Slate Money: The Valley of Genius Edition
Date: December 29, 2018
Host: Felix Salmon
Guests: Anna Shymansky, Emily Peck, Adam Fisher (author, Valley of Genius), Charles Duhigg (journalist, Wired)
Overview:
This special edition of Slate Money delves into the mythology, history, and culture of Silicon Valley, using Adam Fisher’s oral history Valley of Genius as the lens. With contributions from insiders and experts, the episode explores what makes Silicon Valley uniquely capable of birthing world-altering firms, the roots and consequences of its “founder culture,” the persistent frat-boy atmosphere, and the evolution from idealistic invention to monopolistic profit-seeking.
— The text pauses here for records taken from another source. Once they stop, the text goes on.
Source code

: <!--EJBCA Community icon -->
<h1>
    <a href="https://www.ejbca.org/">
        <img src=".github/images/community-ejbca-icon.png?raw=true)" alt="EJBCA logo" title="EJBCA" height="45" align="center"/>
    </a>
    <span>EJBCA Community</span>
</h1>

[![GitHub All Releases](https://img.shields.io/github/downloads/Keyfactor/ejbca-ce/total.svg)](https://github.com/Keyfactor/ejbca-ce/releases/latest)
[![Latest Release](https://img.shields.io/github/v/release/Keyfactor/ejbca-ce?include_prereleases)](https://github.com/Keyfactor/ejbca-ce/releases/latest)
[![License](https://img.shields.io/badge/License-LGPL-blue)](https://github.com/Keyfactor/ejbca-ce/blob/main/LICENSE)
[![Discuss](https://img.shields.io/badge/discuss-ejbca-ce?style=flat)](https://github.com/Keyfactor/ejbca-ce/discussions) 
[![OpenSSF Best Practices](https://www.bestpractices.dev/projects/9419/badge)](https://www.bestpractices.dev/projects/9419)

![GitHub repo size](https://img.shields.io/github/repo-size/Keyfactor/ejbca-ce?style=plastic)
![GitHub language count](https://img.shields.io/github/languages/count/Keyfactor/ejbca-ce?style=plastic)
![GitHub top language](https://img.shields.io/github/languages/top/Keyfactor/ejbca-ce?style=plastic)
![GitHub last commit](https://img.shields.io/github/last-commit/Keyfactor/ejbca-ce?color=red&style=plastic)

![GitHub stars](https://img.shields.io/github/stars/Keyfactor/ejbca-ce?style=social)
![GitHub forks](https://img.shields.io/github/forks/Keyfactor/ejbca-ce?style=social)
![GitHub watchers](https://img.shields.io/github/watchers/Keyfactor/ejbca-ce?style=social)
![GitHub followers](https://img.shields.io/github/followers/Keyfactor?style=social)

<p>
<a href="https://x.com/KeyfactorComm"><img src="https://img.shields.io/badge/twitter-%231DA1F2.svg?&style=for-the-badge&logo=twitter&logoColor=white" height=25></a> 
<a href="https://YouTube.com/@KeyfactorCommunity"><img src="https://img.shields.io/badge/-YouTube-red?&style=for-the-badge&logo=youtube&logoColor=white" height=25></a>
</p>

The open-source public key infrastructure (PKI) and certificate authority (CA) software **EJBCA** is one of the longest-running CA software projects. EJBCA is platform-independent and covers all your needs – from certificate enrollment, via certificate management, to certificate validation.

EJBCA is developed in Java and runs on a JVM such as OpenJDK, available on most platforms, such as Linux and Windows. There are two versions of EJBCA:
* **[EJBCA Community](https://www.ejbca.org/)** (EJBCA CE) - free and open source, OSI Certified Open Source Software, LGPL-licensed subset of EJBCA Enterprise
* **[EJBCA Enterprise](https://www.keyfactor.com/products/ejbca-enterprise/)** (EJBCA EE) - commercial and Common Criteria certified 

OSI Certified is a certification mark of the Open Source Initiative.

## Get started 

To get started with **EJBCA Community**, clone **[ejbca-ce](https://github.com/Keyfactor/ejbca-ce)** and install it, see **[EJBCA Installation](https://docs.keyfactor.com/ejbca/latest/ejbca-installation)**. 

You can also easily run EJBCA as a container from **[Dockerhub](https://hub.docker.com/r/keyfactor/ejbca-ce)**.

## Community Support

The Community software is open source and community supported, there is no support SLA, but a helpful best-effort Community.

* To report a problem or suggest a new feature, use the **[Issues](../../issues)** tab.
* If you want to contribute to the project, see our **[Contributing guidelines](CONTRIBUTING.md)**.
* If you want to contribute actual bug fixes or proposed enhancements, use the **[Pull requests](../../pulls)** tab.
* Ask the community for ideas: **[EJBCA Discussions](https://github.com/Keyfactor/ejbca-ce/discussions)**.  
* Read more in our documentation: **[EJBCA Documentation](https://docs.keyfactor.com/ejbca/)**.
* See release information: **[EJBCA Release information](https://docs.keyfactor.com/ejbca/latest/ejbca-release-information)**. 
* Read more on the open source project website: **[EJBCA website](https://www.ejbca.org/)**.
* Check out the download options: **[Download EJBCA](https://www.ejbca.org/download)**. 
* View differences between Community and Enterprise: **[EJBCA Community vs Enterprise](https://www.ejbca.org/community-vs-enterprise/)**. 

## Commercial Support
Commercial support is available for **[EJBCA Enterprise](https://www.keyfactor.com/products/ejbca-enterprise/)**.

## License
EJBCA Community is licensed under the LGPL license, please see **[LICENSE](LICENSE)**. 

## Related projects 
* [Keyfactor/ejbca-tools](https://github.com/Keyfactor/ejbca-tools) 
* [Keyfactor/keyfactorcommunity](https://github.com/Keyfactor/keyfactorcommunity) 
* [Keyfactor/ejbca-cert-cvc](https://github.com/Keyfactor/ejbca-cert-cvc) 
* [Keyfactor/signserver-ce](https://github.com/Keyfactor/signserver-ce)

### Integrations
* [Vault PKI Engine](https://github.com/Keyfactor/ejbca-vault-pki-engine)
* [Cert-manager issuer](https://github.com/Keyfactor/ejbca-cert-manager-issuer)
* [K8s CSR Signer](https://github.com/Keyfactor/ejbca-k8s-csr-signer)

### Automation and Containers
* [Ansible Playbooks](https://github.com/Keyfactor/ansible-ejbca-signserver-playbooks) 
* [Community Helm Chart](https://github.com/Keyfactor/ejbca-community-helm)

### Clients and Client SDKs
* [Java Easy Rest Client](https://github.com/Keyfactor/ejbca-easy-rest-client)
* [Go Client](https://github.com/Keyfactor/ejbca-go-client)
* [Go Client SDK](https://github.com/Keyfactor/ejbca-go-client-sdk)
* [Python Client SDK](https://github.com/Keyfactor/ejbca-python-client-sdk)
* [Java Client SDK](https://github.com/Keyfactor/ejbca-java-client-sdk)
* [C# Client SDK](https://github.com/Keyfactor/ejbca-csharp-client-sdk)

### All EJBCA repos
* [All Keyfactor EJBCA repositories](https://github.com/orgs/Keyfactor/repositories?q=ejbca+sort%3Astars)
The discussion culminates in a deep-dive into Elon Musk and Tesla with journalist Charles Duhigg.
Key Discussion Points & Insights
1. The Silicon Valley Investment Model
- Biz Stone’s Take on VC Funding (02:15-03:34)
- Biz Stone (Twitter co-founder): "Only in Silicon Valley can you be like, yeah, we would like $10 million and we'll sell you a percentage of our theoretical company that may one day have lots of profits. And if we lose all of the money, we don't have to give it back to you, and maybe we'll start something else." (02:19)
- The ethos: high risk, high reward, with investors betting on people rather than ideas or products.
- Uniqueness: Adam Fisher points out that “investors go pre-idea” (04:49), making it a culture of speculative bets unprecedented elsewhere.
- Anna Shymansky traces its roots to historical economic booms driven by cheap money and euphoria, but notes the tech VC model’s intensity and product differences. (04:51-05:27)
- Increasing money flows (SoftBank’s $100B fund vs. $3B/year during dot-com era); need for massive capitalization due to winner-take-all competition in consumer tech. (06:33-07:57)
2. The Arc of Startup Growth: The Ebay Case
- Pierre Omidyar (Ebay founder) describes meteoric 20–30% month-over-month growth, overwhelming the original team’s capabilities. (11:05-12:00)
- His solution: bring in experienced adult leadership (Meg Whitman), then step back, something now rare in SV founder culture.
- Emily Peck: “It’s a remarkable bit of intelligence and maturity on his part.” (12:42)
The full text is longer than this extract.